Vinculado a la percepción de un crecimiento económico anémico que estanca a las clases medias y agudiza la desigualdad y la pobreza, resurge el “voto del enojo”, el voto-bronca, emparentado con el voto castigo al oficialismo; uno ejercido al margen del signo político, tal como muestran las diversas victorias opositoras de 2021 y 2022 en Ecuador, Bolivia, Perú, Argentina, Honduras, Chile y Colombia. Dicho voto remite al rechazo mayoritario que inspiran los partidos, la elite política tradicional y el funcionamiento de las instituciones democráticas. Eso, según explican Carlos Malamud y Rogelio Díaz Castellano, incrementa la triple crisis política: crisis de gobernabilidad (debilidad de los gobiernos democráticos), de representación (alta fragmentación del sistema de partidos, y limitación para canalizar demandas ciudadanas) y parálisis legislativa (dificultad para conciliar en el Parlamento las posturas polarizadas). Todo ello “marca la ausencia de una agenda reformista consensuada” y frena a la región desde hace más de un lustro.
En el caso de Venezuela, con un sistema que obstruye el pleno ejercicio de derechos políticos, la tendencia regional/global adquiere otros matices. El ventajismo del gobierno, la distorsión clientelar, la situación de competividad adulterada, afectan convocatoria y resultados, sin duda. El malestar ante la ineptitud y el abuso oficialista está presente, se ha manifestado en forma de protesta y abstención. Al mismo tiempo, la alta desmovilización refleja el desinterés que genera una oposición sin propuesta alternativa, relevancia ni lustre.
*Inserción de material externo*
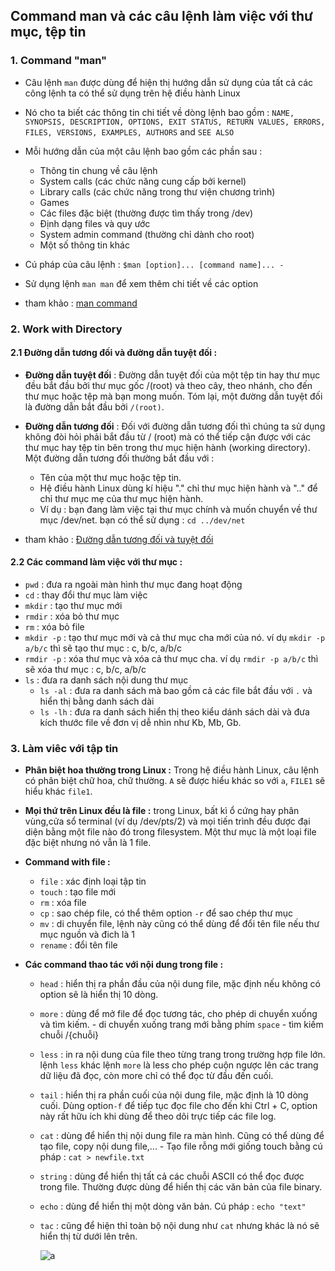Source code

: ﻿## Command man và các câu lệnh làm việc với thư mục, tệp tin
### 1. Command "man"
- Câu lệnh `man`  được dùng để hiện thị hướng dẫn sử dụng của tất cả các công lệnh ta có thể sử dụng trên hệ điều hành Linux
- Nó cho ta biết các thông tin chi tiết về dòng lệnh bao gồm : `NAME, SYNOPSIS, DESCRIPTION, OPTIONS, EXIT STATUS, RETURN VALUES, ERRORS, FILES, VERSIONS, EXAMPLES, AUTHORS` and `SEE ALSO`
- Mỗi hướng dẫn của một câu lệnh bao gồm các phần sau :

	- Thông tin chung về câu lệnh
	- System calls (các chức năng cung cấp bởi kernel)
	- Library calls (các chức năng trong thư viện chương trình)
	- Games
	- Các files đặc biệt (thường được tìm thấy trong /dev)
	- Định dạng files và quy ước
	- System admin command (thường chỉ dành cho root)
	- Một số thông tin khác

- Cú pháp của câu lệnh : `$man [option]... [command name]...
-`
- Sử dụng lệnh `man man` để xem thêm chi tiết về các option
- tham khảo : [man command](https://www.geeksforgeeks.org/man-command-in-linux-with-examples/)

### 2. Work with Directory
#### 2.1 Đường dẫn tương đối và đường dẫn tuyệt đối :
- **Đường dẫn tuyệt đối** : Đường dẫn tuyệt đối của một tệp tin hay thư mục đều bắt đầu bởi thư mục gốc /(root) và theo cây, theo nhánh, cho đến thư mục hoặc tệp mà bạn mong muốn. Tóm lại, một đường dẫn tuyệt đối là đường dẫn bắt đầu bởi `/(root)`.
- **Đường dẫn tương đối** : Đối với đường dẫn tương đối thì chúng ta sử dụng không đòi hỏi phải bắt đầu từ / (root) mà có thể tiếp cận được với các thư mục hay tệp tin bên trong thư mục hiện hành (working directory). Một đường dẫn tương đối thường bắt đầu với :

	-	Tên của một thư mục hoặc tệp tin.
	-	Hệ điều hành Linux dùng kí hiệu "." chỉ thư mục hiện hành và ".." để chỉ thư mục mẹ của thư mục hiện hành.
	-	Ví dụ : bạn đang làm việc tại thư mục chính và muốn chuyển về thư mục /dev/net. bạn có thể sử dụng : `cd ../dev/net`
- tham khảo : [Đường dẫn tương đối và tuyệt đối](https://blogd.net/linux/the-nao-la-duong-dan-tuong-doi-va-duong-dan-tuyet-doi-tren-linux/)
#### 2.2 Các command làm việc với thư mục :
- `pwd` : đưa ra ngoài màn hình thư mục đang hoạt động
- `cd` : thay đổi thư mục làm việc
- `mkdir` : tạo thư mục mới
- `rmdir` : xóa bỏ thư mục
- `rm` : xóa bỏ file
- `mkdir -p` : tạo thư mục mới và cả thư mục cha mới của nó. ví dụ `mkdir -p a/b/c` thì sẽ tạo thư mục : c, b/c, a/b/c
- `rmdir -p` : xóa thư mục và xóa cả thư mục cha. ví dụ `rmdir -p a/b/c` thì sẽ xóa thư mục : c, b/c, a/b/c
- `ls` : đưa ra danh sách nội dung thư mục
	-	`ls -al` : đưa ra danh sách mà bao gồm cả các file bắt đầu với `.` và hiển thị bằng danh sách dài
	-	`ls -lh` : đưa ra danh sách hiển thị theo kiểu dánh sách dài và đưa kích thước file về đơn vị dễ nhìn như Kb, Mb, Gb.

### 3. Làm viêc với tập tin
- **Phân biệt hoa thường trong Linux :** Trong hệ điều hành Linux, câu lệnh có phân biệt chữ hoa, chữ thường. `A` sẽ được hiểu khác so với `a`, `FILE1` sẽ hiểu khác `file1`.
- **Mọi thứ trên Linux đều là file :** trong Linux, bất kì ổ cứng hay phân vùng,cửa sổ terminal (ví dụ /dev/pts/2)  và mọi tiến trình đều được đại diện bằng một file nào đó trong filesystem. Một thư mục là một loại file đặc biệt nhưng nó vẫn là 1 file.
- **Command with file :**

	-	`file` : xác định loại tập tin
	-	`touch` : tạo file mới
	-	`rm` : xóa file
	-	`cp` : sao chép file, có thể thêm option `-r` để sao chép thư mục
	-	`mv` : di chuyển file, lệnh này cũng có thể dùng để đổi tên file nếu thư mục nguồn và đich là 1
	-	`rename` : đổi tên file
- **Các command thao tác với nội dung trong file :**

	- `head` : hiển thị ra phần đầu của nội dung file, mặc định nếu không có option sẽ là hiển thị 10 dòng. 
	- `more` : dùng để mở file để đọc tương tác, cho phép di chuyển xuống và tìm kiếm.
			- di chuyển xuống trang mới bằng phím `space`
			- tìm kiếm chuỗi /{chuỗi}
	- `less` : in ra nội dung của file theo từng trang trong trường hợp file lớn. lệnh `less` khác lệnh `more` là less cho phép cuộn ngược lên các trang dữ liệu đã đọc, còn more chỉ có thể đọc từ đầu đến cuối.
	- `tail` : hiển thị ra phần cuối của nội dung file, mặc định là 10 dòng cuối. Dùng option`-f` để tiếp tục đọc file cho đến khi Ctrl + C, option này rất hữu ích khi dùng để theo dõi trực tiếp các file log.
	- `cat` : dùng để hiển thị nội dung file ra màn hình. Cũng có thể dùng để tạo file, copy nội dung file,...
			- Tạo file rỗng mới giống touch bằng cú pháp : `cat > newfile.txt`
	-	`string` : dùng để hiển thị tất cả các chuỗi ASCII có thể đọc được trong file. Thường được dùng để hiển thị các văn bản của file binary.
	-	`echo` : dùng để hiển thị một dòng văn bản. Cú pháp : `echo "text"`
	-	`tac` : cũng để hiện thỉ toàn bộ nội dung như `cat` nhưng khác là nó sẽ hiển thị từ dưới lên trên.

		![a](https://i.imgur.com/YQxerd9.png)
La mentada triple crisis de la política, sumada a la inconsistencia de las coaliciones opositoras, plantea acá nuevos vacíos e incertidumbres. La desconfianza indistinta hacia actores cuyas agendas aparecen desconectadas de los problemas más básicos de la población -alimentación, salud, trabajo, educación, vivienda, servicios públicos- dificulta capitalizar el esquivo “voto del enojo”, en fin. Una rabia que, en el peor de los casos, podría ser cobrada de nuevo con indiferencia y mayor des-democratización.
He allí el panorama que marca los pulsos del ciclo electoral 2024-2025. Un país desatendido por la clase política, víctima de la fullera administración de la riqueza y del agotamiento del modelo rentista, y empujado por la impotencia del Estado a una autonomía “desengañada”, también se reconfigura a partir de la irrupción de individuos hastiados e hipercríticos. El cambio de mentalidad que operaría desde esa sociedad dependiente e infantilizada a otra, capaz de apelar a la inventiva privada para superar el dilema vital de la supervivencia, asoma espléndidas oportunidades; también amenazas.
De momento, anticipemos un riesgo. Que, lejos de cohesionarse, la sociedad tienda a la des-integración, consumida por dinámicas dispersas de particulares o presiones de movimientos identitarios que prosperan en ausencia de eficaz política de masas. Lo sensato, entonces, sería apelar a esa nueva consciencia, ese rechazo práctico de la heteronomía para “relanzar” la democracia. La sutura que la política podría brindar a partir de la reconstrucción de un centro sanador, sería lo deseable. A qué nos remite ese centro político, en términos reales (programas, acciones, comunicación acorde a los tiempos, nombres capaces de encarnar una oferta integradora y propositiva, no sólo “anti-algo”) es cuestión que conviene dilucidar lo antes posible.